(Source texts of formatted documents)
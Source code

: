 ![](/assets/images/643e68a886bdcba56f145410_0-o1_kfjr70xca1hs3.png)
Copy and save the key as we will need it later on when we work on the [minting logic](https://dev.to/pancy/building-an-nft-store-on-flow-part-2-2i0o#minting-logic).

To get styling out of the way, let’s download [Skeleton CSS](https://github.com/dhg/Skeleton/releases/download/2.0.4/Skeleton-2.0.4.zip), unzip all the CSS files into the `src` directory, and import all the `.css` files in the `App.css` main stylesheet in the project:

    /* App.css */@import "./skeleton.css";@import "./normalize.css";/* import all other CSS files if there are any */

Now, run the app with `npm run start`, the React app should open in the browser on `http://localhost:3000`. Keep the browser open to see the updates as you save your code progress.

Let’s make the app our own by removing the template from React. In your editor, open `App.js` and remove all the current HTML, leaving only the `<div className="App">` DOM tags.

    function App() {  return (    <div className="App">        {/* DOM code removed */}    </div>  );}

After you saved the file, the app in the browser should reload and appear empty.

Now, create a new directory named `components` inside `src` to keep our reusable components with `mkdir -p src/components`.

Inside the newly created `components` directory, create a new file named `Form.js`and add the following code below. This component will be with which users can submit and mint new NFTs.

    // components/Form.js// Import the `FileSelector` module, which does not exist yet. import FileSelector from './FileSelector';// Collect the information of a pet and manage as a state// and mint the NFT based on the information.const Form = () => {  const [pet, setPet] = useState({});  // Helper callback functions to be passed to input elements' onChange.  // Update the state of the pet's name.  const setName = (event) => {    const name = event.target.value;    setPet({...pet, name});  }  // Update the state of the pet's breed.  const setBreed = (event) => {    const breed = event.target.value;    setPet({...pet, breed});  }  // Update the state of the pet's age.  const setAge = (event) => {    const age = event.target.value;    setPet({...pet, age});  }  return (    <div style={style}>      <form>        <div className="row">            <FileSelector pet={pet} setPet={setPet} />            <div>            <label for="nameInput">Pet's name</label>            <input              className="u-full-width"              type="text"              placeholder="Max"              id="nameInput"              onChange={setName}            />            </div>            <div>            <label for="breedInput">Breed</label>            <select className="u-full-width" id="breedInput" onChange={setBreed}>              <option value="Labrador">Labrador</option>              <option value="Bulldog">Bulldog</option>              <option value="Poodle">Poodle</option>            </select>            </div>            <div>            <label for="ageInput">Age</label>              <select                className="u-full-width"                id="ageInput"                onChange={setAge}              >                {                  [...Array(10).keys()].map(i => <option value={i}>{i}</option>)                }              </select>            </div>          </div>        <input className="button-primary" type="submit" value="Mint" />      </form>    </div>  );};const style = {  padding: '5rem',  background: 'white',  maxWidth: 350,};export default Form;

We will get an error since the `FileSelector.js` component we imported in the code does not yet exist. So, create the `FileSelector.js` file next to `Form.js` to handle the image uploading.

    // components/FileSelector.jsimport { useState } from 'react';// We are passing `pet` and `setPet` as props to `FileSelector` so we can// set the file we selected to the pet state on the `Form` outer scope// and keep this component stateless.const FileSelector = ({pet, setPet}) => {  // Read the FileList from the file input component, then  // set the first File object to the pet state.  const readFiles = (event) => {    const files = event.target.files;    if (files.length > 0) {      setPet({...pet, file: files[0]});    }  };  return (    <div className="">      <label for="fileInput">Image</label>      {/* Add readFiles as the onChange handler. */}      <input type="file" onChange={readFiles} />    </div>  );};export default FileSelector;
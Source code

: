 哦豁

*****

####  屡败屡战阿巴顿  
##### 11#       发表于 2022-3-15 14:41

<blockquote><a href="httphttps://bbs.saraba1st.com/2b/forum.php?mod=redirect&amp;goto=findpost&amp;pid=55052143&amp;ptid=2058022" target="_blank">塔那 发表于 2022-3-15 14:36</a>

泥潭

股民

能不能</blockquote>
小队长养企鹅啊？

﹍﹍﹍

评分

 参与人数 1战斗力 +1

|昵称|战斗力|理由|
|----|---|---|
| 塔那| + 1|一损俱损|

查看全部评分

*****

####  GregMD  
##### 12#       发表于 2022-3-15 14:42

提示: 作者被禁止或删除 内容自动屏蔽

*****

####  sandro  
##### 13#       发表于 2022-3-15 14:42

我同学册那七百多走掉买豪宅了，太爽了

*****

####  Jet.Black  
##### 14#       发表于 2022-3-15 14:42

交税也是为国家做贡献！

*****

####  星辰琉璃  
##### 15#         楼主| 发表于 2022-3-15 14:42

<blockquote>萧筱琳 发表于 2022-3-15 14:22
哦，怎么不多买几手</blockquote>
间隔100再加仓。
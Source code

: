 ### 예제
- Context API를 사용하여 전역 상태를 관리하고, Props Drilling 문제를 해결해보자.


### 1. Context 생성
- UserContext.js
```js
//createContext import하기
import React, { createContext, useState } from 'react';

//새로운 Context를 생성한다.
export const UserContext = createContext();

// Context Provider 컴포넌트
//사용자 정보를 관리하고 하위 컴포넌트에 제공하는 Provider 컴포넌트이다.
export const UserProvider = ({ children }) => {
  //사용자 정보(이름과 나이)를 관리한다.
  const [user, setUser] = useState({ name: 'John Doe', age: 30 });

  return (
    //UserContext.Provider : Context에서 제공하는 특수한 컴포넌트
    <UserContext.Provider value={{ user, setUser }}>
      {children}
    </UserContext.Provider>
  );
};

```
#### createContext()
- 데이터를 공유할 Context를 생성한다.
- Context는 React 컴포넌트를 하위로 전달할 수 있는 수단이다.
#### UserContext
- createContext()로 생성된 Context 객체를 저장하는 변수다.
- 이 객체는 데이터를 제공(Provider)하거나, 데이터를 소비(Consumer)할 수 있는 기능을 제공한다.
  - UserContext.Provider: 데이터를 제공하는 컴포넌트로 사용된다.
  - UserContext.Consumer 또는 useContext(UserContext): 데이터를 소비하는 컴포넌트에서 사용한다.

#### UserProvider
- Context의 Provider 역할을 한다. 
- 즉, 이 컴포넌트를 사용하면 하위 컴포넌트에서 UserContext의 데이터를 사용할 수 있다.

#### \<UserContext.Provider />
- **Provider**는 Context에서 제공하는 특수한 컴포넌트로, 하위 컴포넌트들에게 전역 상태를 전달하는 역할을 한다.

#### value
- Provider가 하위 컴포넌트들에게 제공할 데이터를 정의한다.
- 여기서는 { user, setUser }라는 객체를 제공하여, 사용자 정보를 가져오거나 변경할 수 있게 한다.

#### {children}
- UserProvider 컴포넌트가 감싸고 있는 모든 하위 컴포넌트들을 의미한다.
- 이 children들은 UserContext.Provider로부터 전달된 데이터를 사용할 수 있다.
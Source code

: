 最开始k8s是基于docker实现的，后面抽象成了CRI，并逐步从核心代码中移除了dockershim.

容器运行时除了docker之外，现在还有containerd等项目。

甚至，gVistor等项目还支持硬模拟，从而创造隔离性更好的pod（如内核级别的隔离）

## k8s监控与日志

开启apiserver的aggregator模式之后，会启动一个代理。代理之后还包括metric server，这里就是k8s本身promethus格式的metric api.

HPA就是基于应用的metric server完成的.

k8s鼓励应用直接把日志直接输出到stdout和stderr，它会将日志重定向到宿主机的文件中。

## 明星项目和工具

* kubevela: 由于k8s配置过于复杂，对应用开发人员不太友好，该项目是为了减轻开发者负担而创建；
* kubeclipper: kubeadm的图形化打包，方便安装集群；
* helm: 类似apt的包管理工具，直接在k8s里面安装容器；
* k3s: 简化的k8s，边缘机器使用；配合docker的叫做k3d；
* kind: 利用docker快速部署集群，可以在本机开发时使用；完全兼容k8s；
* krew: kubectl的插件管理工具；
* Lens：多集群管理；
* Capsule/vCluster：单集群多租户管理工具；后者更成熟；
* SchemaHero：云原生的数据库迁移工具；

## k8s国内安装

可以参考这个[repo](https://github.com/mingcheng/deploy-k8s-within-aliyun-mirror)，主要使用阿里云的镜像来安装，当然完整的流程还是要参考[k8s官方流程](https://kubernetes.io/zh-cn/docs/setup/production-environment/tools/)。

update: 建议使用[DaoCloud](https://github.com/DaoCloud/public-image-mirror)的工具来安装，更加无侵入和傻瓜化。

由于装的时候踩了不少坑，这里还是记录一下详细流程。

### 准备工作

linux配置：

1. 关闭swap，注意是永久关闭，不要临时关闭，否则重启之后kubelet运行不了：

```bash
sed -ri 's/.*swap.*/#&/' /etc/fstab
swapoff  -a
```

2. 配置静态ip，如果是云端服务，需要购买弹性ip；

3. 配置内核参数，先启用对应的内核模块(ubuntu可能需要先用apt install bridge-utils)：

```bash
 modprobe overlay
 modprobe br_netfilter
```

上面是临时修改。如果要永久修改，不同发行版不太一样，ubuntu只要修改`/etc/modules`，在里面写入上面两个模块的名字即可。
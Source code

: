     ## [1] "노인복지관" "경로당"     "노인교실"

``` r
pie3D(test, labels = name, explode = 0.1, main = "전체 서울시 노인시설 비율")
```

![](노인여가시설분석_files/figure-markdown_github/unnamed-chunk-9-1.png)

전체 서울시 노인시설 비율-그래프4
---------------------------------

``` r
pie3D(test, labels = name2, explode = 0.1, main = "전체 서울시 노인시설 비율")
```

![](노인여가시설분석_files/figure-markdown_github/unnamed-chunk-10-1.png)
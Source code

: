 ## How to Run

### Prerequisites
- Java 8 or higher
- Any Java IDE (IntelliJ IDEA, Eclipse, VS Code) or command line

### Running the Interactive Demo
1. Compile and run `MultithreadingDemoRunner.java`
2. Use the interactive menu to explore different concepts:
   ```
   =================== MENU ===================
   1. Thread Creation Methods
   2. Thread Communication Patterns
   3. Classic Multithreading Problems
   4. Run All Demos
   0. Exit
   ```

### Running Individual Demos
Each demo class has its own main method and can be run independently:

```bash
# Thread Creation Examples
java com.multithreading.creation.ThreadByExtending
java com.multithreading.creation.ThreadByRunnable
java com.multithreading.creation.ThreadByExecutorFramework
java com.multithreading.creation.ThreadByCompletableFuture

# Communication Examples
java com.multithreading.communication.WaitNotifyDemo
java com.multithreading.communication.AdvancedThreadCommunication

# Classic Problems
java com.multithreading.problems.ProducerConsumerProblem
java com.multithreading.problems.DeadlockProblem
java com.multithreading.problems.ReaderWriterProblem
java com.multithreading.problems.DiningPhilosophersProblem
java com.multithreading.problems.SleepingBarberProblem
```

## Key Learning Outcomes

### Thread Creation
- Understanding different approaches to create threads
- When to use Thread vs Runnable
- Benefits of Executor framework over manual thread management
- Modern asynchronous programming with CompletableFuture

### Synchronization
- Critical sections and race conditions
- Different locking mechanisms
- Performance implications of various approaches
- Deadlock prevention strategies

> Work to be completed
Nothing beyond the line that contains "Copy and save" belongs in the answer; reproduce the entries exactly from their first line through it.

> Answer to this problem
Source code

: ![](/assets/images/643e68a886bdcba56f145410_0-o1_kfjr70xca1hs3.png)
Copy and save the key as we will need it later on when we work on the [minting logic](https://dev.to/pancy/building-an-nft-store-on-flow-part-2-2i0o#minting-logic).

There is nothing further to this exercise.